Vous naviguez sur l'ancien site
Aller au menu principal Aller au contenu principal Aller au formulaire de recherche Aller au pied de page
Ici Radio-Canada Première

Contrôleur audio

Extension Flash Veuillez vous assurer que les modules d'extension (plug-ins) Flash sont autorisés sur votre navigateur.

Chargement en cours

Patrick Masbourian
Audio fil du jeudi 31 mai 2018

Le consentement, une notion à enseigner très jeune à son enfant

Publié le

Un garçon qui n'aime pas se faire embrasser par sa grand-mère.
Le consentement s'apprend pendant l'enfance, entre autres avec les membres de sa famille.   Photo : iStock

« On ne veut pas juste protéger nos enfants des abus sexuels clairs et tranchés; on veut qu'ils puissent vivre des relations amoureuses et des relations sexuelles, quand ce sera le temps, agréables, confortables et adéquates », dit la sexologue Geneviève Labelle. Voilà pourquoi il est important, en tant que parent, de parler avec son enfant des notions ô combien importantes de consentement et d'abus sexuel.

Le concept de consentement doit s’apprendre tôt, plaide la sexologue. L’apprentissage doit s’effectuer, entre autres, à travers des contacts physiques sains entre le parent et son enfant. Et c’est à l’enfant de décider s’il souhaite être touché ou non par son père ou sa mère, que ce soit pour une caresse dans les cheveux, une accolade ou une main réconfortante dans le dos.
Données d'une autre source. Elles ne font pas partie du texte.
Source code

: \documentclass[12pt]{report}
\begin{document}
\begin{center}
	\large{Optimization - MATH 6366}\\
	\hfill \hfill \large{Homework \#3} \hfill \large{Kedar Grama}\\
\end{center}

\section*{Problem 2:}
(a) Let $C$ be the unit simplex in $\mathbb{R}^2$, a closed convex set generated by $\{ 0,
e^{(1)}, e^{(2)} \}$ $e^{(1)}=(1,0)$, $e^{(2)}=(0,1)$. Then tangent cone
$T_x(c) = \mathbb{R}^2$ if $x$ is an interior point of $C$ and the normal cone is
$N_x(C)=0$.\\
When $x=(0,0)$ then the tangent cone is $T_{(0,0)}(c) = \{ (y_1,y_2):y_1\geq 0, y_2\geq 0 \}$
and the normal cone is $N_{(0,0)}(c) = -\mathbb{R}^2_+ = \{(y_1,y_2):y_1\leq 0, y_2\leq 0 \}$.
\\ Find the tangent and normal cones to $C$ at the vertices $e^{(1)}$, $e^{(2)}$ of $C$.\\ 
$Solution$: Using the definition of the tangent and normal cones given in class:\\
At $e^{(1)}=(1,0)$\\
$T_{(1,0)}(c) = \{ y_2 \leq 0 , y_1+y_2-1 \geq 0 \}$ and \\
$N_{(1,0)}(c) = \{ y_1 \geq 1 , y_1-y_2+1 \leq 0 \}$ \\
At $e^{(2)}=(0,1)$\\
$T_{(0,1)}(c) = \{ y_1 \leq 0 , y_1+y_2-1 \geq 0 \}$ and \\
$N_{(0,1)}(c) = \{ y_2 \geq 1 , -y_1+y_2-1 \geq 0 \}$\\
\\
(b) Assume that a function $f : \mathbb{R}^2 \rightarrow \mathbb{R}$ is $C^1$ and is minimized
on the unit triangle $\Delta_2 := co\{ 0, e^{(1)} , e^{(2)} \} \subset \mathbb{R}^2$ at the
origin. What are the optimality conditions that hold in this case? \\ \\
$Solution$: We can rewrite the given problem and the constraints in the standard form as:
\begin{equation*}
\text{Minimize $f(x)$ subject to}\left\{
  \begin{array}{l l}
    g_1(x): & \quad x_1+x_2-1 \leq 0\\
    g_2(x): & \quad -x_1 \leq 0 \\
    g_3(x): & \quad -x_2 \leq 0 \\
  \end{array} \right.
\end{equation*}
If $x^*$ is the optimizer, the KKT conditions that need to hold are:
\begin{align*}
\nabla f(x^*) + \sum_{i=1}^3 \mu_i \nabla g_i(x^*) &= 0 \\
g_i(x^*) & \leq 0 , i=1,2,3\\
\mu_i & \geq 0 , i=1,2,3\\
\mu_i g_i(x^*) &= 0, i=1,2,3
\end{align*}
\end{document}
Le consentement, c’est apprendre à dire non, mais c’est aussi apprendre à dire oui. Pour faire ça, on va laisser décider l'enfant s’il veut être touché. [...] Quand on sent le malaise, on arrête. Tant qu’on est à l'aise dans ce toucher-là avec nos enfants, un toucher sain et affectueux, c’est bénéfique pour ce qu’ils vont coder plus tard.

Geneviève Labelle, sexologue

Selon Geneviève Labelle, un enfant à qui on a enseigné le consentement sera mieux outillé pour détecter, plus tard dans sa vie, les situations inacceptables et bien affirmer son je-ne-me-sens-pas-bien et son je-n’aime-pas-ça.

Le concept de consentement s'applique autant à l'intérieur de la famille qu'à l'extérieur de la cellule familiale. « Apprendre la politesse et le respect, c’est correct, explique-t-elle, mais dire à un enfant : “Donne un bisou à ton oncle parce qu’il t’a donné un cadeau”, ça envoie un message flou. »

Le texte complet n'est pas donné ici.